If you know anything about bowhunting history, you know names like Fred Bear, Howard Hill, Roy Case, and Doug Easton. And, if you know anything about the pastime’s rise in popularity, names like Chuck Adams, Byron Ferguson and, of course, Ted Nugent.
There’s one name, however, that you might not recognize. Yet, without him, bowhunting might have never been what it is today.
His name is Stan Chiras, and he almost single-handedly organized and galvanized the business of the archery trade.
Back in 1988, Chiras was making treestands (Vantage Point) and trying for new ways to market his revolutionary product. An avid bowhunter, he designed a stand that was lightweight and easy to set up, using a mounting pin that screwed into the tree.
“I had several problems back then,” Chiras admits. “First, I had entered a highly competitive business. I was competing with companies like Screaming Eagle out of Montana. It was a tough road. And second, I was trying to sell treestands to mostly gun-deer hunters.”
Determined to build his business, Chiras bought booth space at the 1989 Shooting, Hunting and Outdoor Trade (SHOT) Show in Dallas. The show was entering its 10th year, but it was nothing like it is today. The 2024 show attracted more than 65,000 attendees from across the globe.
“I was dismayed. It was nearly all gun dealers. Gun-hunters simply didn’t want to use treestands.”
To get a better read on the business climate, Chiras that week enlisted the help of some of his pals to conduct a survey of SHOT show exhibitors. Surely, they had to have bowhunting customers.
“Boy, were we off base. It was like only one in fifty exhibitors did any kind of archery commerce. But that didn’t discourage me. When I got home, I immediately got to work on the concept of an archery-only trade show.”
Endless hours of planning, preparation, and hard work that spring, summer and fall, Chiras rolled out his idea the next January (1990) with his Bowhunting Trade Show in Louisville, KY.
Why Louisville?
“I did a lot of research on that,” he said. “I crunched numbers from wherever I could get reliable data and found out that like 80 percent of all the bowhunters lived within 500 miles of Louisville. I then secured a deal to run the show at the Commonwealth Convention Center in downtown Louisville.
“The show was a success; we used about 40,000 square feet of that convention center the first year. But when word got out, things really got crazy. The second year (1991), we had 275 exhibitors and covered 100,000 square feet. We really hit our stride the third year when we sold out and had more than 500 exhibitors.”

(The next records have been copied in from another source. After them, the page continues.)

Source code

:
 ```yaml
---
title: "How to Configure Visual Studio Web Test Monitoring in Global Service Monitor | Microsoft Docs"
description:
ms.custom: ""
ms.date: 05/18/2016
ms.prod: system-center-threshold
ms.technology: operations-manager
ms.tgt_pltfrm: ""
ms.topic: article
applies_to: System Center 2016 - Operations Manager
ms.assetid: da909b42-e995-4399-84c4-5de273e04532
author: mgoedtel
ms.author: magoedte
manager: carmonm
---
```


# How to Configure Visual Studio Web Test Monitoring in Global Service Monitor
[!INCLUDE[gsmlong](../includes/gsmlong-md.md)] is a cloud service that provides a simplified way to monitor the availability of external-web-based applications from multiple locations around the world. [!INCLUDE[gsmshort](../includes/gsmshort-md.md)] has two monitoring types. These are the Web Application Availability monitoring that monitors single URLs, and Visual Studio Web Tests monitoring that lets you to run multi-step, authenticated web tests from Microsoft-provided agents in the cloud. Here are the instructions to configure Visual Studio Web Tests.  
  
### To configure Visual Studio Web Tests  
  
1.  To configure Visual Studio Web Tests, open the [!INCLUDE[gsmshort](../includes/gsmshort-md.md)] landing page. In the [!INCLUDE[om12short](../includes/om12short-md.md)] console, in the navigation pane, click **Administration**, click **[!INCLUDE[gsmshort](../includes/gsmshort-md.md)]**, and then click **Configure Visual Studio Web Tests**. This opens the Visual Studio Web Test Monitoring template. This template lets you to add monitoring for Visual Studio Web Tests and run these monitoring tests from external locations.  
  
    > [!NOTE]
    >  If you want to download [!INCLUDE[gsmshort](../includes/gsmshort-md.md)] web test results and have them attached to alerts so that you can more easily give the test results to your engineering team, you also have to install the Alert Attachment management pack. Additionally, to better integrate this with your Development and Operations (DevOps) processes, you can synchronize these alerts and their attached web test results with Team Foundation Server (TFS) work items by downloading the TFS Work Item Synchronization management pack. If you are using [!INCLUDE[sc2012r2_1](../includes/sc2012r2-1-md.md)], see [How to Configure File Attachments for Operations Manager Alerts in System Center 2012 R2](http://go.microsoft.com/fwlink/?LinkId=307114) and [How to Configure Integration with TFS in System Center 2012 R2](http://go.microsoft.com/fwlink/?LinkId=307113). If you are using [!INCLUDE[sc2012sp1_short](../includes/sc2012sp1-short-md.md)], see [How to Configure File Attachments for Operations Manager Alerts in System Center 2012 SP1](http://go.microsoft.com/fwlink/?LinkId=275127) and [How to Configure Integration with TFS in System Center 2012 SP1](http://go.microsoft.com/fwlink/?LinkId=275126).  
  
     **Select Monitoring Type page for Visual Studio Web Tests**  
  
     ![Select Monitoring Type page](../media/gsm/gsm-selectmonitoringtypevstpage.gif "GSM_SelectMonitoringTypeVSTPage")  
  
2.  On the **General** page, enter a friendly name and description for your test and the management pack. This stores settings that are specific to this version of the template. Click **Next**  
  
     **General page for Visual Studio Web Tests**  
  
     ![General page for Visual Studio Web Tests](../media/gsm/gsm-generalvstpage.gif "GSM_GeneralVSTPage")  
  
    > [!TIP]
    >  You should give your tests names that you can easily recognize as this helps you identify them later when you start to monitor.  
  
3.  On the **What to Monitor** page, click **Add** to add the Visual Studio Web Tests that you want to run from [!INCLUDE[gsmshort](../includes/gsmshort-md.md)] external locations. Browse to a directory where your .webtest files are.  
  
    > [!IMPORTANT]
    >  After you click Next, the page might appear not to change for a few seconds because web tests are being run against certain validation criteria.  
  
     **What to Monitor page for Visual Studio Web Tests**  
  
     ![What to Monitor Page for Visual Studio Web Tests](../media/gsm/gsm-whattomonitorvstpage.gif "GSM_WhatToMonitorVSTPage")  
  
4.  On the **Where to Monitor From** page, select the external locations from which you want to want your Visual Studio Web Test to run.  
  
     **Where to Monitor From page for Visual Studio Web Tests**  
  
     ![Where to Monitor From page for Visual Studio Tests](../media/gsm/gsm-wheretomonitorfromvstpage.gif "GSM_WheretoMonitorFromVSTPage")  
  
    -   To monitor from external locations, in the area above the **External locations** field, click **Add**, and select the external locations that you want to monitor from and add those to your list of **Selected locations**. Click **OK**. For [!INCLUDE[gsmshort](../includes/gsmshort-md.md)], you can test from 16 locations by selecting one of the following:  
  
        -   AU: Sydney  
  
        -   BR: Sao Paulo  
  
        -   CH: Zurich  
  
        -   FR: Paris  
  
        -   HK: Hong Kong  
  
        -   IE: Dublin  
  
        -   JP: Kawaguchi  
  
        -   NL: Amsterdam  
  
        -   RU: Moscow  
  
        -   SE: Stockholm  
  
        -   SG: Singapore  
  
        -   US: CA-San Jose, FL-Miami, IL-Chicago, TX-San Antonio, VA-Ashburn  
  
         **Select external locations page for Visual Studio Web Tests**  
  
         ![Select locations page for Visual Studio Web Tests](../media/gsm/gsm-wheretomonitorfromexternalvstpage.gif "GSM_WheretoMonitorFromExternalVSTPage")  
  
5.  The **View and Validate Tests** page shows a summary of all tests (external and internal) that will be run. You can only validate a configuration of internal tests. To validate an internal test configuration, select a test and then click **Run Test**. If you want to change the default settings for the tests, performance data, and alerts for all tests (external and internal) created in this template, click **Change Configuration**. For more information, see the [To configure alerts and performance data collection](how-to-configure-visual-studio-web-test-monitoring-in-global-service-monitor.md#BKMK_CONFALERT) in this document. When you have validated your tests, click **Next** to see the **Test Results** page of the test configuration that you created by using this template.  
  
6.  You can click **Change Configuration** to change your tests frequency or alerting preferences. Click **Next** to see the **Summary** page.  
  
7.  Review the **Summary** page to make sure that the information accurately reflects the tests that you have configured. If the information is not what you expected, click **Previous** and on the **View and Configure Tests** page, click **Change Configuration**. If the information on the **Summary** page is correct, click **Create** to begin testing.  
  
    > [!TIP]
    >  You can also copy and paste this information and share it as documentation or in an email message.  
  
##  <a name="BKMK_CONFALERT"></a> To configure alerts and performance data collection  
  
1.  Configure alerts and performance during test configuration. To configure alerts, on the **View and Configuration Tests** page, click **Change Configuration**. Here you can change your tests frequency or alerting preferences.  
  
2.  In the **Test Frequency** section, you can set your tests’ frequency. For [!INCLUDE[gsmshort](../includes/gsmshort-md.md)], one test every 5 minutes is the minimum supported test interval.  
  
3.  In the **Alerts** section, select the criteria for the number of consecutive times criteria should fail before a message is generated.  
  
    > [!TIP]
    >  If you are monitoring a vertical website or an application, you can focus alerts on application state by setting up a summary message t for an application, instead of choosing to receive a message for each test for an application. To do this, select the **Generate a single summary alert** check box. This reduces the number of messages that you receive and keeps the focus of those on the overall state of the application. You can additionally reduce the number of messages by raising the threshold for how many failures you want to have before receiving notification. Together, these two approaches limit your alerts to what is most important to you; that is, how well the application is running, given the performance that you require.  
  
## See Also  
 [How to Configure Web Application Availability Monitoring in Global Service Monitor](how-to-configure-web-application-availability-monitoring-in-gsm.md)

By 1995, Chiras had to move his trade show to Indianapolis to accommodate a surging new industry.
Industry veteran and American bowhunting legend Bob Robb vividly remembers those days.
“Without Stan Chiras’ love for archery and bowhunting, and his entrepreneurial vision and hard work in creating the very first national bowhunting trade show, the sport would never have grown as rapidly as it did back in the 1990s,” Robb said. “I worked with him on those first shows, and the amount of time and effort required to pull them off was Herculean. He is truly one of the legends of modern bowhunting.”
Ted Nugent agrees.
“When it comes to vision-driven entrepreneurs dedicated to furthering the thrilling bowhunting lifestyle, Stan Chiras stands with all the greats. He is certainly a mystical flight of the arrow bloodbrother!”
To be fair, Chiras didn’t exactly invent the bowhunting industry. But he certainly created the venue for entrepreneurs to get their new bowhunting-related products to more Americans. Before he started his trade show, there wasn’t a national convention for the industry. And, before he even rolled out his first show, he tried to work with the existing entity, the Archery Manufacturers and Merchants Organization (AMMO) on a joint venture.
“We discussed it a lot, but they really weren’t interested,” he said. “They were kinda lukewarm to the whole concept. I had meetings with them in Florida before 1989 on ways we could co-sponsor it and share revenues. They declined to become involved. I said, “Well, I’m going to do it anyway!”
After setting the world on fire those first few years, Chiras soon found himself in competition with, you guess it … AMMO.
“My last show was in 1997. I ran it for seven years. I would’ve done it forever had they (AMMO, which is now the Archery Trade Association) not came in and basically stole it (the idea for a national archery trade show) from me.”
Chiras admits he was quite bitter for a while.
“I was so disillusioned that I didn’t even bowhunt for 10 years,” he said. “And bowhunting was my life. My passion was mule deer. Oh, yes, mule deer in the High Country. I’ve shot 24 elk in my life, but mule deer … that was something else. I do miss the West, but I’m 75 now. And I have returned to bowhunting around here.”
After spending years of his life in Wyoming, Colorado, Florida and Tennessee, Chiras, 75, now resides in northern Kentucky.